### DIRECTIONS FOR THIS TASK
Search the records for "admin". Report every line where it occurs.

### EXTRACTED DATA

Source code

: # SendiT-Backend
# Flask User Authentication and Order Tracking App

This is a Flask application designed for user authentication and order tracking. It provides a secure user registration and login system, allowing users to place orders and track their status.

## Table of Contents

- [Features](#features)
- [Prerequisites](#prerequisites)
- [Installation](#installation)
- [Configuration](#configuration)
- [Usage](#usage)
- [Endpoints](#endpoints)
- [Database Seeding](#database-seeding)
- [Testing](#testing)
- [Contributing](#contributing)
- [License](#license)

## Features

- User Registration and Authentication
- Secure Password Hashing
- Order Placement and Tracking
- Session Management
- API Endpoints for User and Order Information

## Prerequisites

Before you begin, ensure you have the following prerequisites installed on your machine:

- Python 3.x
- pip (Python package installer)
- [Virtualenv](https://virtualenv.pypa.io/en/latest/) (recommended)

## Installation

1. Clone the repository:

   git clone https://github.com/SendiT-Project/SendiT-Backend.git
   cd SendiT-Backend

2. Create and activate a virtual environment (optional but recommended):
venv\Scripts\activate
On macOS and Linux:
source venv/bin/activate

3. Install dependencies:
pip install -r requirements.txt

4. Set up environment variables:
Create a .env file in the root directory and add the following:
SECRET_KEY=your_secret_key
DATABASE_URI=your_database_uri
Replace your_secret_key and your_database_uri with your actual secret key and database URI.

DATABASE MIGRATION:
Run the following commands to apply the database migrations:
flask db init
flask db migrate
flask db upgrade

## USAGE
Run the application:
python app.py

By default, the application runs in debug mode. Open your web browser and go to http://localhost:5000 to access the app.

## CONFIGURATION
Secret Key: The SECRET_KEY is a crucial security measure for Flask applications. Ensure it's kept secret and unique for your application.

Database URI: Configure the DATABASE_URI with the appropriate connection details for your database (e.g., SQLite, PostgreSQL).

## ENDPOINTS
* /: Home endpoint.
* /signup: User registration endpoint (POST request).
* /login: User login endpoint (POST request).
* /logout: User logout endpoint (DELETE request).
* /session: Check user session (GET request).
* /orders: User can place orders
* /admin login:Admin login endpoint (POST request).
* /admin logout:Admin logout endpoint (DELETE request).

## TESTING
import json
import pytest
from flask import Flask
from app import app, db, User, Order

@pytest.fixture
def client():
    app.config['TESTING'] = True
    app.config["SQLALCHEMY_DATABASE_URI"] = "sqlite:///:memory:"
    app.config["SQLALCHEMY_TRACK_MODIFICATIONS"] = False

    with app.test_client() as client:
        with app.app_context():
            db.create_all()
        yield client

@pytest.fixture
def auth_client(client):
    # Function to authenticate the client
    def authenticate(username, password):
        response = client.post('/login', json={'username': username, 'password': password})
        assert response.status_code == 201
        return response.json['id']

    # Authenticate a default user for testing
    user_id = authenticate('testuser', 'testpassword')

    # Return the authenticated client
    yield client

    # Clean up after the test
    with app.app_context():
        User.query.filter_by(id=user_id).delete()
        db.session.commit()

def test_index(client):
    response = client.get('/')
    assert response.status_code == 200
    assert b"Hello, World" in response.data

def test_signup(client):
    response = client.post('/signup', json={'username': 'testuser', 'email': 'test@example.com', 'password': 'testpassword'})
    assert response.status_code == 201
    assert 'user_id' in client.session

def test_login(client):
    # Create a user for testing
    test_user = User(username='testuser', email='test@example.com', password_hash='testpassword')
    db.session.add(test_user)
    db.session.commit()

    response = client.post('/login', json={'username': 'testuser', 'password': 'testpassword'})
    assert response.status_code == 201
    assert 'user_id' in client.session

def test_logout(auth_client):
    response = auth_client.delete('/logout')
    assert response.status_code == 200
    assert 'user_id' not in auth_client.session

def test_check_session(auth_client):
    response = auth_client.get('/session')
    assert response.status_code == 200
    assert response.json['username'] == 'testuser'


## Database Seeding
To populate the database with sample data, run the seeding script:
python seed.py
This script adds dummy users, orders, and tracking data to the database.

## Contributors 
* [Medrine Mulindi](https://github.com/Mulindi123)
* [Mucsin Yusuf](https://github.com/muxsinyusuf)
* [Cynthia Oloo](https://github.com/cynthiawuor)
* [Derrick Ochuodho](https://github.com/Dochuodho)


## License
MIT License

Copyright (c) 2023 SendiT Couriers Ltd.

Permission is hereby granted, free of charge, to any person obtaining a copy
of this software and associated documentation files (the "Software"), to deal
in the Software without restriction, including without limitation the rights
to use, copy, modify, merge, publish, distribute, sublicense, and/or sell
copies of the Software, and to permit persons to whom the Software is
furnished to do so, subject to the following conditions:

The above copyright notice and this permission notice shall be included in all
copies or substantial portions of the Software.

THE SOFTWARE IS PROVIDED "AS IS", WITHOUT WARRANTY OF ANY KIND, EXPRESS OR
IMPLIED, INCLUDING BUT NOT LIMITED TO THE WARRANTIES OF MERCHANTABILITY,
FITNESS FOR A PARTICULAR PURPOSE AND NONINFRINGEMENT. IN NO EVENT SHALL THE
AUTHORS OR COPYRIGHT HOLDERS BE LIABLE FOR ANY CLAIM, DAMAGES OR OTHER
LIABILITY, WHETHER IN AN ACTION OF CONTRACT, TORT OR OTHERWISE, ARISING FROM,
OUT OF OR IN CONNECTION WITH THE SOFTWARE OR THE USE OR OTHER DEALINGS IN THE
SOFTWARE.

### EXERCISE ANSWER
* /admin login:Admin login endpoint (POST request).
* /admin logout:Admin logout endpoint (DELETE request).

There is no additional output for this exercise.